== PROBLEM TO SOLVE ==
Repeat, line for line, the entries below from the first line to the line containing "The Enterprise Plan", counting both ends.

Collected data

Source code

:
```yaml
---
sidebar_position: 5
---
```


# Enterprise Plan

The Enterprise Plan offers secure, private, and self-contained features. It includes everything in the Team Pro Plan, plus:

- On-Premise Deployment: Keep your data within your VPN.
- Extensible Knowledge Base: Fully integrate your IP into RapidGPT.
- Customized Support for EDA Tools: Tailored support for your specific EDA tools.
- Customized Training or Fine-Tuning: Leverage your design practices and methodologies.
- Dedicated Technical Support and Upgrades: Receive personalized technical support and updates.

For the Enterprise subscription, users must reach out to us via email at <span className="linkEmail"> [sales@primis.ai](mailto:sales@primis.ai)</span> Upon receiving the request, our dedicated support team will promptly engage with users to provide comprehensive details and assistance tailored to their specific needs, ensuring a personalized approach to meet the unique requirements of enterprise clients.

== ANSWER TO THIS EXERCISE ==
Source code

:
```yaml
---
sidebar_position: 5
---
```


# Enterprise Plan

The Enterprise Plan offers secure, private, and self-contained features. It includes everything in the Team Pro Plan, plus:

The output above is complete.